Ce bonheur n'affecte pas que ma vie sensorielle : mes pensées, devenues à la fois plus structurées et plus délicates, m'apportent des satisfactions intéressantes ; elles sont suivies par des plages de silence mental au sein duquel ma concentration physique naît. Alors, j'accomplis les tâches nécessaires avec une sérénité fluviale.

Que m'apporte ce bonheur ? Une décontraction agréable, une concentration efficace, une énergie éclatante, ainsi que la possibilité de tenir ma parole, vis-à-vis de moi-même comme vis-à-vis des autres. Les séquences de vie défilent comme un film mais j'y ressens vibrer chaque parcelle de ma chair, je suis le poisson dans l'eau, je suis l'eau pleine de poissons.

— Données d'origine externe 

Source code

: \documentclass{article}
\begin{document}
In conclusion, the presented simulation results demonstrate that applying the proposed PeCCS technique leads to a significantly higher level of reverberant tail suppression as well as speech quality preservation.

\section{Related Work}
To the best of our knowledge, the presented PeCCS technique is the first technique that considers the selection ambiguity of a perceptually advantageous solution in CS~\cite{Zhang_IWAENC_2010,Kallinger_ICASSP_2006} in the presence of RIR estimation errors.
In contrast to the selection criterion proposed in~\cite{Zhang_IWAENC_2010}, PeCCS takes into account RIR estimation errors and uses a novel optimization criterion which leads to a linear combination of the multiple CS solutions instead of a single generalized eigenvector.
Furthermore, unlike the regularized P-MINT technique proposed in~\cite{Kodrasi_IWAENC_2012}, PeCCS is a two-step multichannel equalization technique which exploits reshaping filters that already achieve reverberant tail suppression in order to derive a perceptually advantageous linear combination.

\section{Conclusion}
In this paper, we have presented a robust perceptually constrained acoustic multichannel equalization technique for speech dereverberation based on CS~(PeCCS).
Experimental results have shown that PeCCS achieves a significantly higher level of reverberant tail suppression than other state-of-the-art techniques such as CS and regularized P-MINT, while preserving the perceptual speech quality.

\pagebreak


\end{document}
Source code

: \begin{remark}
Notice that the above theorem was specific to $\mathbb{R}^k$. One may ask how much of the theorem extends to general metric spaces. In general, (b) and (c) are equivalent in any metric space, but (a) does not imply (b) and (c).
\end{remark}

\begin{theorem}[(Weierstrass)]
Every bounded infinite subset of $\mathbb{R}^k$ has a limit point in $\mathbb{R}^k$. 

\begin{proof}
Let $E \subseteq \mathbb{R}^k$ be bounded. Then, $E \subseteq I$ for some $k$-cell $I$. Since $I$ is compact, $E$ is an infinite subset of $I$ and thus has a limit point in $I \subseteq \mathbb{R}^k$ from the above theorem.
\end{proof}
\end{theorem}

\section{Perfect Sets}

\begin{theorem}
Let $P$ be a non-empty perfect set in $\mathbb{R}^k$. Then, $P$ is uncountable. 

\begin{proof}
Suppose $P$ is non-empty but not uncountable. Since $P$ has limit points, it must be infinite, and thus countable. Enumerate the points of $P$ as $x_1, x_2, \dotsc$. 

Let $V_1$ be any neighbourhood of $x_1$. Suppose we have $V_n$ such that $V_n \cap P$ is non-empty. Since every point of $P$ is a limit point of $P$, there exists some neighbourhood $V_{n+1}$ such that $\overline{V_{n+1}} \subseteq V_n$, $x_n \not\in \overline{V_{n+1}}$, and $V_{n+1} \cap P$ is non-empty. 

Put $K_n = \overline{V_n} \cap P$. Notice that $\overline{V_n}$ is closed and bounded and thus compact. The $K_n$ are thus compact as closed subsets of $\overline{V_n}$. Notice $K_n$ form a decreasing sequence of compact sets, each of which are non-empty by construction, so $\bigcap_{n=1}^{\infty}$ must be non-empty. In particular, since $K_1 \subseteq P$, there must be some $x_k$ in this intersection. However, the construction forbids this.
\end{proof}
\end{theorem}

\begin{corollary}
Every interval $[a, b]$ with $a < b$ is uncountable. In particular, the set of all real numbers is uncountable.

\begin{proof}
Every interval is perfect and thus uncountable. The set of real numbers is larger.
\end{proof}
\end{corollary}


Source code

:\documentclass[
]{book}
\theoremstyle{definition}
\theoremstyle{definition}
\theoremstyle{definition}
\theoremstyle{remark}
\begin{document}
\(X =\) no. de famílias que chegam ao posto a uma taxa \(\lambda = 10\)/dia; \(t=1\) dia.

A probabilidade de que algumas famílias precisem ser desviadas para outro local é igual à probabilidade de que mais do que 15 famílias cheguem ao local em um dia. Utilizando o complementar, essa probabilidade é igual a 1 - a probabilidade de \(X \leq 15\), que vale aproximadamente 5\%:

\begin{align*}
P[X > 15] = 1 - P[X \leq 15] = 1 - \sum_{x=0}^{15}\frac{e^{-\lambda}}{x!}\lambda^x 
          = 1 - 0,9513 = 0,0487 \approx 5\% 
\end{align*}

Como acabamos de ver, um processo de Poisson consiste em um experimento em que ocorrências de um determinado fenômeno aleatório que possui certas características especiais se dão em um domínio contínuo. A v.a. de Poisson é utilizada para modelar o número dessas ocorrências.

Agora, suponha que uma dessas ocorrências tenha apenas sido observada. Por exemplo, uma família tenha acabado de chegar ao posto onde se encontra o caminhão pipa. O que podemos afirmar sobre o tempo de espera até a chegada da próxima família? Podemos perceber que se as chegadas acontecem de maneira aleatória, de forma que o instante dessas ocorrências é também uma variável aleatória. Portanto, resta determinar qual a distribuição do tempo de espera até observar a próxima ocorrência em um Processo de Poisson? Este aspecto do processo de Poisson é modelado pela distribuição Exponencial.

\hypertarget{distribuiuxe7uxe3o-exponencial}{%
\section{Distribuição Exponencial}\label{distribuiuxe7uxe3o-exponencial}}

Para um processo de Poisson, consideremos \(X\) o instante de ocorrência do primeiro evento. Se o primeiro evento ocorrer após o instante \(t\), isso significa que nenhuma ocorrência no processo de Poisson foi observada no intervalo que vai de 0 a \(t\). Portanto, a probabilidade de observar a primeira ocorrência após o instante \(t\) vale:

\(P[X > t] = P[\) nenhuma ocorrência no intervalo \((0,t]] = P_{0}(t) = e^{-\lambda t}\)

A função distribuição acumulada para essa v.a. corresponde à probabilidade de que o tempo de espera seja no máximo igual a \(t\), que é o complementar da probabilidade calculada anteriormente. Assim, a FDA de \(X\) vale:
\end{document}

À chaque instant, les sirènes du malheur chantent leur envoûtante mélopée. Elles veulent que je les rejoigne, elles ne supportent pas d'avoir été quittées.

Je l'avoue, mon bonheur est si grand, si beau, si pur que son immensité parfois m'effraye : alors les tentacules de la douleur chronique deviennent si tentantes que je ne sais même pas comment ne pas succomber à leurs désirs d'étreintes.

Pourquoi toujours la souffrance me tente comme le serpent tenta Eve au paradis ?  Ne sais-je plus qui je suis dans cette vie transformée en fontaine de bonheur, de joie et de beauté ?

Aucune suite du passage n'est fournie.